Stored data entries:

......

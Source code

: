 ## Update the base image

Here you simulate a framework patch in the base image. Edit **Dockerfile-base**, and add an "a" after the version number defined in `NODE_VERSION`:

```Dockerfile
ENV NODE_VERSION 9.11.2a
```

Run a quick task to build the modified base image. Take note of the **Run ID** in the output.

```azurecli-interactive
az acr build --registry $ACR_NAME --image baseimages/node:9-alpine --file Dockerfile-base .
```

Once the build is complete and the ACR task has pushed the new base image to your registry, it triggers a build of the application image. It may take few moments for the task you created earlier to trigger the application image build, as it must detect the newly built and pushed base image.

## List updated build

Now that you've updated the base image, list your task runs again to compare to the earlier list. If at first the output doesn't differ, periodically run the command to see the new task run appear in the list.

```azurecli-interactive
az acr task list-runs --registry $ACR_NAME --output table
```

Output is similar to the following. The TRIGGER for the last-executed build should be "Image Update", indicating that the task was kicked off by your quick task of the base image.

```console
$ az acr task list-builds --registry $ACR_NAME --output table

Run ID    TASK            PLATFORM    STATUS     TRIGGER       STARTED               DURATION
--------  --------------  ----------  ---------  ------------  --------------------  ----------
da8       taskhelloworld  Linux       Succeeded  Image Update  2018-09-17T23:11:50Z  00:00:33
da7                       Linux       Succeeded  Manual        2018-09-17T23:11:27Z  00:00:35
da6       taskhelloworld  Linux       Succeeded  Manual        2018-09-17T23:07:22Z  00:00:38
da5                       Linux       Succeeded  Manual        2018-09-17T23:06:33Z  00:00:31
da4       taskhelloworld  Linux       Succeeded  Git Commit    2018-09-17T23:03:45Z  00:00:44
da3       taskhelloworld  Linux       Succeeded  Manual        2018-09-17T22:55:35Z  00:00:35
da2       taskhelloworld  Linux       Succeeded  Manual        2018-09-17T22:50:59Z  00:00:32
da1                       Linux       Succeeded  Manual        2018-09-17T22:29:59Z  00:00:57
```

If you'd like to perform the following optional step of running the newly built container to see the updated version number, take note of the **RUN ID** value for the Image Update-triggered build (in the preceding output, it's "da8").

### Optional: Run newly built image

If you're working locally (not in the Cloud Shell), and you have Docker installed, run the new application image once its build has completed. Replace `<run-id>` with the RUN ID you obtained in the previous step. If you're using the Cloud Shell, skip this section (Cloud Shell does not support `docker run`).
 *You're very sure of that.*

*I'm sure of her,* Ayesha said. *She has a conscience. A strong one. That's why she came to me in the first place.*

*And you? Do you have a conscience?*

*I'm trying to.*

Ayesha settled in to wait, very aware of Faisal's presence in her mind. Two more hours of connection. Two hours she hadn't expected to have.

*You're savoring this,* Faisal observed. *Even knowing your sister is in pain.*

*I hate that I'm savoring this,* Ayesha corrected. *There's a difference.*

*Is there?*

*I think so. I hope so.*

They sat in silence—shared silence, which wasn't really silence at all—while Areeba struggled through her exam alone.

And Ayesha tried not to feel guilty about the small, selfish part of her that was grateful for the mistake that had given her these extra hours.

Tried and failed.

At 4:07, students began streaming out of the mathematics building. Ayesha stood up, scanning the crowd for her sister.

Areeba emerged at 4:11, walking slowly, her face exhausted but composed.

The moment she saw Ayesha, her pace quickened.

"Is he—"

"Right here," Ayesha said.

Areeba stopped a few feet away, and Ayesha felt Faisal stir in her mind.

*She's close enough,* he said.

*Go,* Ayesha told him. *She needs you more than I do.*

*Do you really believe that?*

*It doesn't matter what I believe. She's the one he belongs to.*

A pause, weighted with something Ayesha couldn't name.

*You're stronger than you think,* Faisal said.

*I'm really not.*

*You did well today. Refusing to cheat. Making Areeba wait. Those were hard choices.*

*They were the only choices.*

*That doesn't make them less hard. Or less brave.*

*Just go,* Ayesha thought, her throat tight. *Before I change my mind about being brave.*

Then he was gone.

......

__About this task__. When the string "think" appears in a line of the records above, that line is to be copied.

__Finished task__.
*I think so. I hope so.*
*You're stronger than you think,* Faisal said.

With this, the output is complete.